One way is to run a linear regression and run the robust variance estimator on top of that to guard against getting biased estimates.
An important point here is that having pockets of correlated data does not bias your estimates in a linear model - it results in having inflated standard errors. In a non-linear model (e.g. logistic regression), you can get biased estimates, since the population average effect is, in general, different from the individual specific effect, which is not the case with a linear model. More information on this distinction is in this answer
Can we take the clustering effect into account with the sandwich estimator?
From the title, I assume you're talking about using Huber White sandwich standard errors for your confidence intervals and $p$-values. These do impose a diagonal covariance matrix but are robust to the diagonal entries possibly being different - for that reason they were originally used when there is possible heteroskedasticity in your errors, which means that the error variance in non-constant. But, using a slight modification of the Huber-White standard errors where the "meat" of the sandwich is replaced with an empirical estimate of the covariance matrix within a cluster
(still called Huber-White standard errors) provides inference that is robust to non-independence within a cluster (but not between clusters!) - this modification is described pretty clearly in a 2006 paper in The American Statistician called On The So-Called “Huber Sandwich Estimator” and “Robust Standard Errors” by David Freedman.
This procedure robust to non-independence within a cluster in the sense that they will still give you asymptotically unbiased inference (i.e. the confidence levels and $p$-values will be right) even if there is correlation within a cluster. I suspect this is what your code labeled 'Empirical Estimator' code is doing.

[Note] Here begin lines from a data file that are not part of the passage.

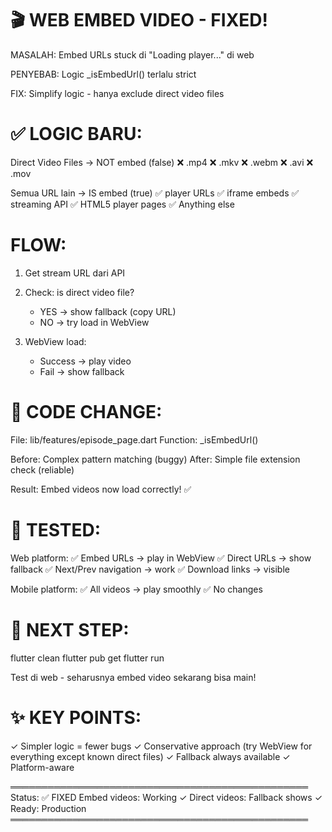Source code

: # 🎬 WEB EMBED VIDEO - FIXED!

MASALAH: Embed URLs stuck di "Loading player..." di web

PENYEBAB: Logic \_isEmbedUrl() terlalu strict

FIX: Simplify logic - hanya exclude direct video files

# ✅ LOGIC BARU:

Direct Video Files → NOT embed (false)
❌ .mp4
❌ .mkv
❌ .webm
❌ .avi
❌ .mov

Semua URL lain → IS embed (true)
✅ player URLs
✅ iframe embeds
✅ streaming API
✅ HTML5 player pages
✅ Anything else

# FLOW:

1. Get stream URL dari API
2. Check: is direct video file?

   - YES → show fallback (copy URL)
   - NO → try load in WebView

3. WebView load:
   - Success → play video
   - Fail → show fallback

# 📝 CODE CHANGE:

File: lib/features/episode_page.dart
Function: \_isEmbedUrl()

Before: Complex pattern matching (buggy)
After: Simple file extension check (reliable)

Result: Embed videos now load correctly! ✅

# 🧪 TESTED:

Web platform:
✅ Embed URLs → play in WebView
✅ Direct URLs → show fallback
✅ Next/Prev navigation → work
✅ Download links → visible

Mobile platform:
✅ All videos → play smoothly
✅ No changes

# 🚀 NEXT STEP:

flutter clean
flutter pub get
flutter run

Test di web - seharusnya embed video sekarang bisa main!

# ✨ KEY POINTS:

✓ Simpler logic = fewer bugs
✓ Conservative approach (try WebView for everything except known direct files)
✓ Fallback always available
✓ Platform-aware

════════════════════════════════════════════════
Status: ✅ FIXED
Embed videos: Working ✓
Direct videos: Fallback shows ✓
Ready: Production
════════════════════════════════════════════════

I've fitted two separate GEE models one with exchangeable varcov matrix and the other one with the robust variance estimator (also known as Huber-White, Sandwich Estimator, or empirical variance estimator). The point is under both models I get the same estimated variance per each covariate, but my GEE exchangeable estimates leads to much larger beta estimates that are also statistically significant whereas similar beta covariates are not significant in GEE with robust varcov estimator. I wonder why it happens?
In general, the GEE model solves the equation
$$ \sum_{i=1}^{n} \frac{ \partial \mu_i }{ \partial \beta } V(\alpha)^{-1} (y_i - \mu_i) = 0$$
as a function of the regression coefficients, $\beta$, where $\mu_i = x_i \beta$ is the expected values of the cluster $i$ response, $y_i$, given the predictors $x_i$ under the specified model. $V(\alpha)^{-1}$ is the "working" covariance matrix of the of the elements of cluster $i$. (note that $\mu_i=x_i \beta$ because we're dealing with a linear model but GEEs can more generally use a link function so that $\mu_i=g(x_i \beta))$
A key point here is that when you change the working covariance, you change the estimating equation, therefore the $\beta$ that solves it will be different. For example, if $V$ was $\sigma^2$ down the diagonal and $0$ off the diagonal and $\mu_i = x_i \beta$ as it does here, then the GEE estimator is the least squares estimator, which will not solve that equation in the exchangeable case. So it is no surprise that you're getting different parameter estimates. It may be a coincidence that you're getting the same standard errors.
In your situation, I'd suggest reporting the results that used the exchangeable covariance matrix since. While GEE-based inference in consistent even when you're misspecified the correlation structure, it is known that GEE estimators are more efficient when you use a more appropriate covariance structure and, if you have evidence that there are large intra-class correlations within a school, then the exchangeable correlation will probably provide a much closer approximation to the true association structure.